Excerpts from a dataset
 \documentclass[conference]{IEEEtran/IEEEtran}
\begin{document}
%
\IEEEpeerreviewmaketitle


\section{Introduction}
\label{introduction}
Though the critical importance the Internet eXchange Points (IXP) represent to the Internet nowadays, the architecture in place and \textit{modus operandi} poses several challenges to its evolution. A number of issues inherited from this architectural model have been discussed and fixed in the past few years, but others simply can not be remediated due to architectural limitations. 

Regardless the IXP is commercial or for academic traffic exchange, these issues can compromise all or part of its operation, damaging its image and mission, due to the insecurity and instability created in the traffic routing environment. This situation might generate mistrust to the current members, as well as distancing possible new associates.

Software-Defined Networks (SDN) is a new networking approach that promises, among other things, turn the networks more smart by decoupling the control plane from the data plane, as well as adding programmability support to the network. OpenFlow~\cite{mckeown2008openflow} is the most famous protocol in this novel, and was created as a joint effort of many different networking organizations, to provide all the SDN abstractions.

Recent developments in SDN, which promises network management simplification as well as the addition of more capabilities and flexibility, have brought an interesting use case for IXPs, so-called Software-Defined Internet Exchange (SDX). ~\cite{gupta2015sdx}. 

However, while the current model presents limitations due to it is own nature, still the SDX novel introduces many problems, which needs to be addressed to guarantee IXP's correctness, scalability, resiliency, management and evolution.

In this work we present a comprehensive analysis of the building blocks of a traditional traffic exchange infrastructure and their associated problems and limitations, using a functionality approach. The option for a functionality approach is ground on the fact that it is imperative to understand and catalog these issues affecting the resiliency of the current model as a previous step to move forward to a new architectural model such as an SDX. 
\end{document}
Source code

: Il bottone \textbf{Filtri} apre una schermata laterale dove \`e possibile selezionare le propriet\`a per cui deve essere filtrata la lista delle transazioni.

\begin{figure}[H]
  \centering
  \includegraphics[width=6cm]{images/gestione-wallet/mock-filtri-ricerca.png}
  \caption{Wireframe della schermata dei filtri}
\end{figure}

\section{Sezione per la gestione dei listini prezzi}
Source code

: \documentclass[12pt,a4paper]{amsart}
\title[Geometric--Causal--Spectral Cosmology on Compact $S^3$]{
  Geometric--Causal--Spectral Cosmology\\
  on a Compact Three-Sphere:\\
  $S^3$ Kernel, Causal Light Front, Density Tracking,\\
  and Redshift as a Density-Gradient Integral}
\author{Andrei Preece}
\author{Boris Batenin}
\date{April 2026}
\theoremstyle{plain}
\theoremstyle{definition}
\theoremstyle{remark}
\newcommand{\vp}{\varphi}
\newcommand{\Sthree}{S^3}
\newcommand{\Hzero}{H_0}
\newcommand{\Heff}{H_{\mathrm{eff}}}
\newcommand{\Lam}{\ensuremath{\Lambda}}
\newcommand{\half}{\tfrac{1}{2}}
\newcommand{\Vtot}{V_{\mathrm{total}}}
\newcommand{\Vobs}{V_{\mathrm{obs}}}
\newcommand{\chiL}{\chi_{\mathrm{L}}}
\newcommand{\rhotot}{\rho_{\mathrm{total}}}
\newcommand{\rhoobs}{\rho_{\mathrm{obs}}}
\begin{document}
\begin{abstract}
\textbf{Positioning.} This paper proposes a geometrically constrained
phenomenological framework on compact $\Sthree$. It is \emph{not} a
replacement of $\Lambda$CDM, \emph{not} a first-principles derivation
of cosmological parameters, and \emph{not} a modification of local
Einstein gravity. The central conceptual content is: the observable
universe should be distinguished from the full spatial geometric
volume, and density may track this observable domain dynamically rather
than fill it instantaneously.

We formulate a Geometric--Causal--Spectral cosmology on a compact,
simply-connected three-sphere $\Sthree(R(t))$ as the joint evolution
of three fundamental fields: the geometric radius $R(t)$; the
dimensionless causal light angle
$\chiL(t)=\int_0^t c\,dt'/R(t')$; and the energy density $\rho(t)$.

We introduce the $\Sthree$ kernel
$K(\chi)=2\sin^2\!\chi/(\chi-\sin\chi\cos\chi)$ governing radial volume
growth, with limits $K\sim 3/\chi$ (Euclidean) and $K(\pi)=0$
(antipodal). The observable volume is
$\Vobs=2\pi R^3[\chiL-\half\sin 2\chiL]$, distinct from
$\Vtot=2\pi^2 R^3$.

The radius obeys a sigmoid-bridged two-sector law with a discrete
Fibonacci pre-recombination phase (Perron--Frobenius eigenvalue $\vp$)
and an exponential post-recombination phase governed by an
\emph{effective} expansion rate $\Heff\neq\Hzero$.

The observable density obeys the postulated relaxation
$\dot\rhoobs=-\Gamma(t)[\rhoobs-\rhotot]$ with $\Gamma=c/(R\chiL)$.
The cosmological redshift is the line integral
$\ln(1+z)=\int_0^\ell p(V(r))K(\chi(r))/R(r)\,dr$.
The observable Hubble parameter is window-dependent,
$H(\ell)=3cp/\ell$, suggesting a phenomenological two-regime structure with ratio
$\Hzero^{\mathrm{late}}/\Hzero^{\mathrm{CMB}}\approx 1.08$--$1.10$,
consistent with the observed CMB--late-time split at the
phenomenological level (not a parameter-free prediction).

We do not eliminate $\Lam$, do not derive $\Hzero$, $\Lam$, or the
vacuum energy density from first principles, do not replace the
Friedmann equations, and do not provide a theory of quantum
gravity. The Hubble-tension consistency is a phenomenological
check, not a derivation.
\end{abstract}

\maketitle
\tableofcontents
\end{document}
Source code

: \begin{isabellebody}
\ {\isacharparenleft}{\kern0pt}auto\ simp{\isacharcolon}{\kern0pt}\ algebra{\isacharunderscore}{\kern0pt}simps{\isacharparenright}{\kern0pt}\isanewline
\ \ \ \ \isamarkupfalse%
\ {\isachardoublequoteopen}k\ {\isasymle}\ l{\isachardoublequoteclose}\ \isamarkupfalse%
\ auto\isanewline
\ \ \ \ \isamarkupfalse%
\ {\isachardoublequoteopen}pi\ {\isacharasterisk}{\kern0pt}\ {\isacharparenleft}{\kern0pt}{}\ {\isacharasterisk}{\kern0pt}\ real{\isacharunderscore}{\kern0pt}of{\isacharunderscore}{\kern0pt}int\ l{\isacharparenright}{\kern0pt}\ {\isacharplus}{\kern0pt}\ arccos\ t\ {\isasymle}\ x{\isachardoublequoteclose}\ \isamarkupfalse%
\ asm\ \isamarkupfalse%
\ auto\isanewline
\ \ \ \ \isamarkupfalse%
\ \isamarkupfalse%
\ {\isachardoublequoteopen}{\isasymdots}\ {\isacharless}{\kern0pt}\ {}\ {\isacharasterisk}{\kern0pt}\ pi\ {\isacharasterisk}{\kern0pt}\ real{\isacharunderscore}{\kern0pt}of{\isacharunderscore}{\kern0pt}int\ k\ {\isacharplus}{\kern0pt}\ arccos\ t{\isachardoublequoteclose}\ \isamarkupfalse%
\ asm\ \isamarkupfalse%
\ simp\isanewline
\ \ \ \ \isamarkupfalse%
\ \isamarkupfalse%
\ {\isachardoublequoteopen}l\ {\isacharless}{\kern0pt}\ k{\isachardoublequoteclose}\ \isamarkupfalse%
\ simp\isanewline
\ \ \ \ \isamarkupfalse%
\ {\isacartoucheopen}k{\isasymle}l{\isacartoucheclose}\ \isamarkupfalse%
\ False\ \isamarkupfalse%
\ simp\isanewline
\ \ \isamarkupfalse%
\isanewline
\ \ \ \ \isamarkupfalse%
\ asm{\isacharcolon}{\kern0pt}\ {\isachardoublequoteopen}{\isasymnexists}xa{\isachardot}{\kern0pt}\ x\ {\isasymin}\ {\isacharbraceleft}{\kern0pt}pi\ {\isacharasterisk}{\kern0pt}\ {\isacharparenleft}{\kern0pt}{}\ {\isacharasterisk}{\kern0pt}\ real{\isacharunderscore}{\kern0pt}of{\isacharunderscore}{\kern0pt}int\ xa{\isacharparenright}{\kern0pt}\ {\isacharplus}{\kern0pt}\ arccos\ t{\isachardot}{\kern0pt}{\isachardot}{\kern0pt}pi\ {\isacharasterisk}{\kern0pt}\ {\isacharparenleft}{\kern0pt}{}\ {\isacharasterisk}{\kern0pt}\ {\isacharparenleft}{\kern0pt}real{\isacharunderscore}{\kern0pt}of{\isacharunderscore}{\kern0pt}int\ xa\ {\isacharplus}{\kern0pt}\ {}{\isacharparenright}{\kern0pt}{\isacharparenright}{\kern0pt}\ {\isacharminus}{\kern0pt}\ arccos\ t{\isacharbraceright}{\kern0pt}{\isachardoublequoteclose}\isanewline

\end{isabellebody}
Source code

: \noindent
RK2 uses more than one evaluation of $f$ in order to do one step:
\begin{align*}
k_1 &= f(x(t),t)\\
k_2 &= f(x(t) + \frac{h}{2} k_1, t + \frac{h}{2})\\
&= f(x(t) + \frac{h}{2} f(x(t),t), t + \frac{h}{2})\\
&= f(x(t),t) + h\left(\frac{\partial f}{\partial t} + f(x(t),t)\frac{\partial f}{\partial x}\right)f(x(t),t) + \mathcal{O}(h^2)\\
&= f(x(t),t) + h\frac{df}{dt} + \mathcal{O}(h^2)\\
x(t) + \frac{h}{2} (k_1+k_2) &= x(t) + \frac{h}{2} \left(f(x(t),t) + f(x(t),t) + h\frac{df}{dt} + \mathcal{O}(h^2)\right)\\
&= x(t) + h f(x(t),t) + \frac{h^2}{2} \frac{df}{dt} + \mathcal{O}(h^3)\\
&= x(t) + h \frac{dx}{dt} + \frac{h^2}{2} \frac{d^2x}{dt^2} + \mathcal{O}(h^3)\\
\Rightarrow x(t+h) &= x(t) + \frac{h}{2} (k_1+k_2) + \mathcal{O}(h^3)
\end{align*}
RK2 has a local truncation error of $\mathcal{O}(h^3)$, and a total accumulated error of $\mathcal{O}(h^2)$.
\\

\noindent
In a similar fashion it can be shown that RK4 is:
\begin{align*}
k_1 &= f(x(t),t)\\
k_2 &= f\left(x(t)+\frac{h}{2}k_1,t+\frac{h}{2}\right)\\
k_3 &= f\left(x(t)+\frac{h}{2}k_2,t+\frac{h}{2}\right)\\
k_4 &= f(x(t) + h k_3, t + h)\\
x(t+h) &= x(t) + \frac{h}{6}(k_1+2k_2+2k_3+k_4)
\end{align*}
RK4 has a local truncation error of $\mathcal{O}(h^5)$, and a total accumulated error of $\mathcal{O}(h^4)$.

THE PROBLEM: Find the word "first" in the entries, then copy out every line that has it.

RESULT OF THIS EXERCISE:
replacement of $\Lambda$CDM, \emph{not} a first-principles derivation
vacuum energy density from first principles, do not replace the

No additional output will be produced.